Lange war es Gerücht, nun ist es auch von oberster Stelle beschlossene Sache: das Renteneintrittsalter wurde angehoben! Das Regelrenteneintrittsalter beträgt also nunmehr 67 Jahre, nicht 65 Jahre wie bisher.

Um das durch die weiter sinkenden Geburtenraten und der steigenden Lebenserwartung verursachte Defizit in der staatlichen Rentenkasse entgegenzuwirken, steigt das Eintrittsalter für die gesetzliche Rente und die tatsächlich ausgezahlte Rente verringert sich im Vergleich zu vorangegangenen Jahrgängen, zum verständlicherweise großen Ärger der Bevölkerung.
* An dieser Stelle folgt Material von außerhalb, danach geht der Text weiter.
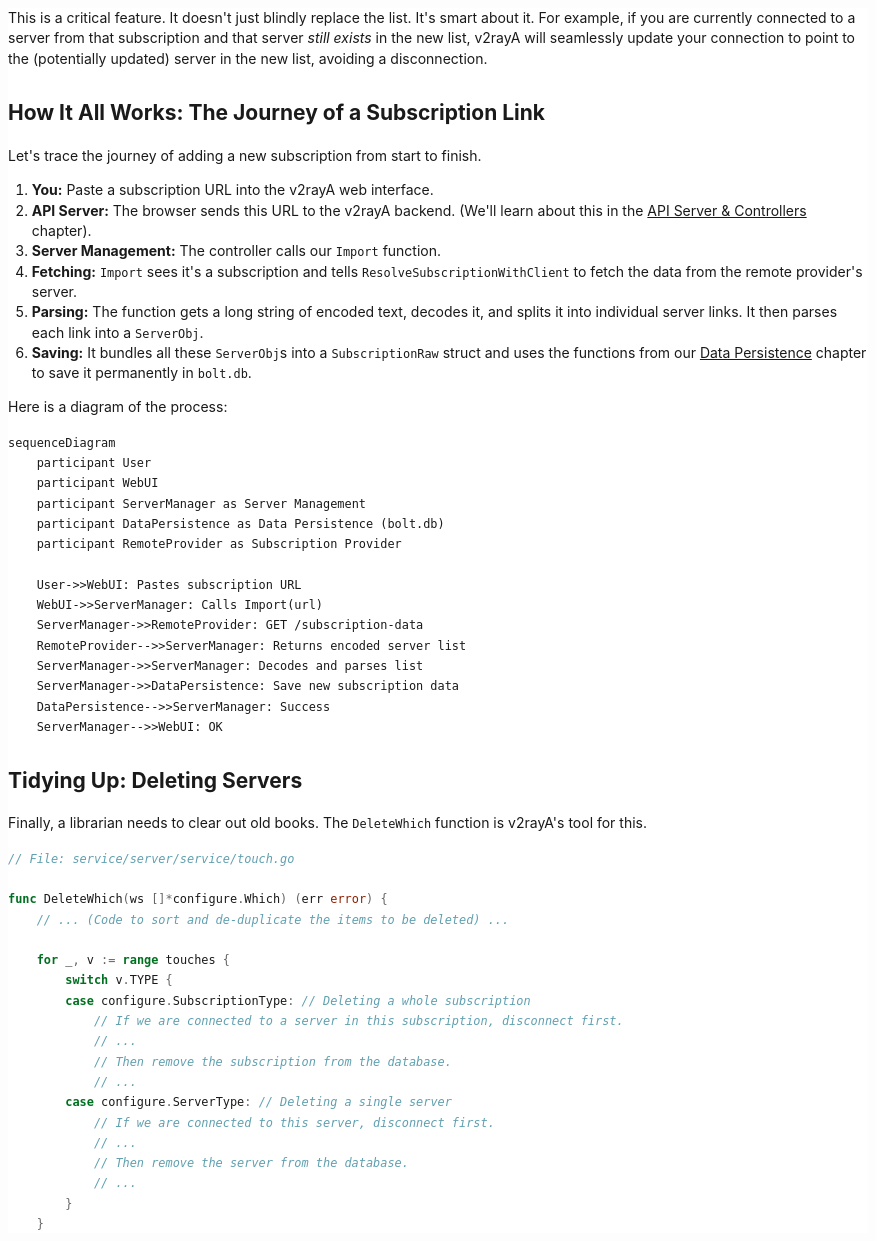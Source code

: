 This is a critical feature. It doesn't just blindly replace the list. It's smart about it. For example, if you are currently connected to a server from that subscription and that server *still exists* in the new list, v2rayA will seamlessly update your connection to point to the (potentially updated) server in the new list, avoiding a disconnection.

## How It All Works: The Journey of a Subscription Link

Let's trace the journey of adding a new subscription from start to finish.

1.  **You:** Paste a subscription URL into the v2rayA web interface.
2.  **API Server:** The browser sends this URL to the v2rayA backend. (We'll learn about this in the [API Server & Controllers](03_api_server___controllers_.md) chapter).
3.  **Server Management:** The controller calls our `Import` function.
4.  **Fetching:** `Import` sees it's a subscription and tells `ResolveSubscriptionWithClient` to fetch the data from the remote provider's server.
5.  **Parsing:** The function gets a long string of encoded text, decodes it, and splits it into individual server links. It then parses each link into a `ServerObj`.
6.  **Saving:** It bundles all these `ServerObj`s into a `SubscriptionRaw` struct and uses the functions from our [Data Persistence](01_data_persistence___configuration_model_.md) chapter to save it permanently in `bolt.db`.

Here is a diagram of the process:

```mermaid
sequenceDiagram
    participant User
    participant WebUI
    participant ServerManager as Server Management
    participant DataPersistence as Data Persistence (bolt.db)
    participant RemoteProvider as Subscription Provider

    User->>WebUI: Pastes subscription URL
    WebUI->>ServerManager: Calls Import(url)
    ServerManager->>RemoteProvider: GET /subscription-data
    RemoteProvider-->>ServerManager: Returns encoded server list
    ServerManager->>ServerManager: Decodes and parses list
    ServerManager->>DataPersistence: Save new subscription data
    DataPersistence-->>ServerManager: Success
    ServerManager-->>WebUI: OK
```

## Tidying Up: Deleting Servers

Finally, a librarian needs to clear out old books. The `DeleteWhich` function is v2rayA's tool for this.

```go
// File: service/server/service/touch.go

func DeleteWhich(ws []*configure.Which) (err error) {
	// ... (Code to sort and de-duplicate the items to be deleted) ...

	for _, v := range touches {
		switch v.TYPE {
		case configure.SubscriptionType: // Deleting a whole subscription
			// If we are connected to a server in this subscription, disconnect first.
			// ...
			// Then remove the subscription from the database.
			// ...
		case configure.ServerType: // Deleting a single server
			// If we are connected to this server, disconnect first.
			// ...
			// Then remove the server from the database.
			// ...
		}
	}
```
Die gesetzliche Rente reicht heutzutage bei weitem nicht mehr aus, um den Lebensunterhalt im Alter und den gewohnten Lebensstandard zu decken eine Private Vorsorge über z.B. Private Rentenversicherungen oder aber der staatlich geförderten Rüruprenten sind unerlässlich. Besonders die Rürup-Rente kann attraktiv für Ältere sein, da Sie am besten von dem steuerlichen Effekt einer Rürup-Rentenversicherung profitieren können Die Umstellung wird allerdings natürlich in kleineren Schritten vorgenommen, um die Benachteiligung der Jahrgänge an den Altersgrenzen abzumindern. Das betrifft also die Jahrgänge 1958 bis 1963 für eine Rente mit 66. Jeder jüngere Jahrgang erhält die Rente entsprechend mit 67 Jahren. Begonnen wird mit der Umstellung tatsächlich allmählich 2012, aber ausnahmslos im Jahr 2029, wenn jeder heutige Arbeitnehmer des Schwellenjahrgangs 1964 in Rente gegangen ist.
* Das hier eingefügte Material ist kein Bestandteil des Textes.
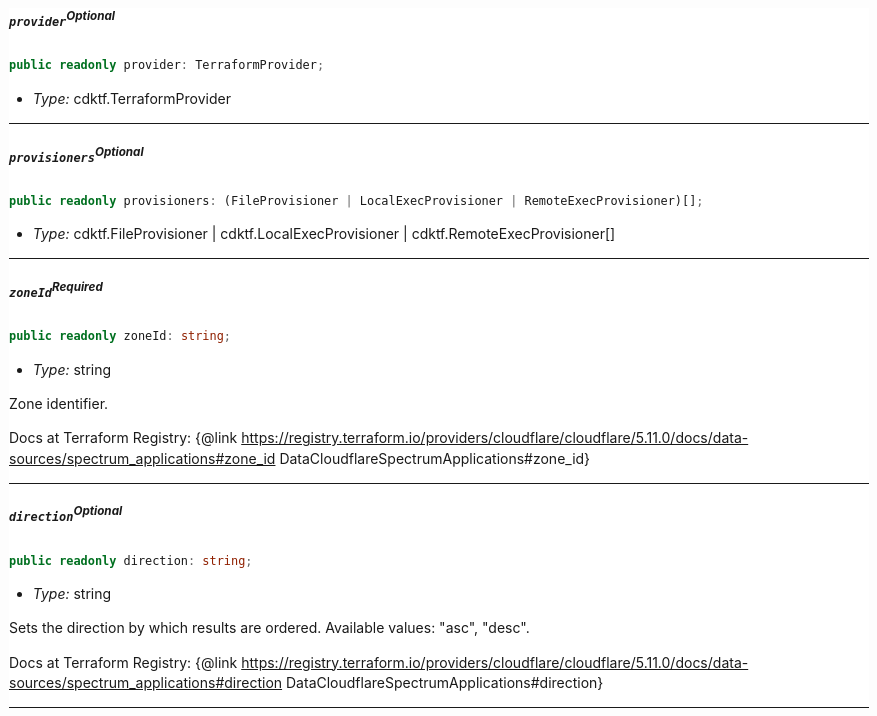 ##### `provider`<sup>Optional</sup> <a name="provider" id="@cdktf/provider-cloudflare.dataCloudflareSpectrumApplications.DataCloudflareSpectrumApplicationsConfig.property.provider"></a>

```typescript
public readonly provider: TerraformProvider;
```

- *Type:* cdktf.TerraformProvider

---

##### `provisioners`<sup>Optional</sup> <a name="provisioners" id="@cdktf/provider-cloudflare.dataCloudflareSpectrumApplications.DataCloudflareSpectrumApplicationsConfig.property.provisioners"></a>

```typescript
public readonly provisioners: (FileProvisioner | LocalExecProvisioner | RemoteExecProvisioner)[];
```

- *Type:* cdktf.FileProvisioner | cdktf.LocalExecProvisioner | cdktf.RemoteExecProvisioner[]

---

##### `zoneId`<sup>Required</sup> <a name="zoneId" id="@cdktf/provider-cloudflare.dataCloudflareSpectrumApplications.DataCloudflareSpectrumApplicationsConfig.property.zoneId"></a>

```typescript
public readonly zoneId: string;
```

- *Type:* string

Zone identifier.

Docs at Terraform Registry: {@link https://registry.terraform.io/providers/cloudflare/cloudflare/5.11.0/docs/data-sources/spectrum_applications#zone_id DataCloudflareSpectrumApplications#zone_id}

---

##### `direction`<sup>Optional</sup> <a name="direction" id="@cdktf/provider-cloudflare.dataCloudflareSpectrumApplications.DataCloudflareSpectrumApplicationsConfig.property.direction"></a>

```typescript
public readonly direction: string;
```

- *Type:* string

Sets the direction by which results are ordered. Available values: "asc", "desc".

Docs at Terraform Registry: {@link https://registry.terraform.io/providers/cloudflare/cloudflare/5.11.0/docs/data-sources/spectrum_applications#direction DataCloudflareSpectrumApplications#direction}

---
Ausgenommen von dieser Regelung sind untertage beschäftigte Bergbauarbeiter, Schwerbehinderte und langjährig Versicherte. Langjährig beschäftigten Bergleuten wird das Renteneintrittsalter nach diesem Schema zwar ebenfalls angehoben, jedoch lediglich auf 62 Jahre. Das Renteneintrittsalter für Altersrente Schwerbehinderter beträgt zurzeit 63 Jahre, wird aber zeitgleich auf 65 Jahre erhöht.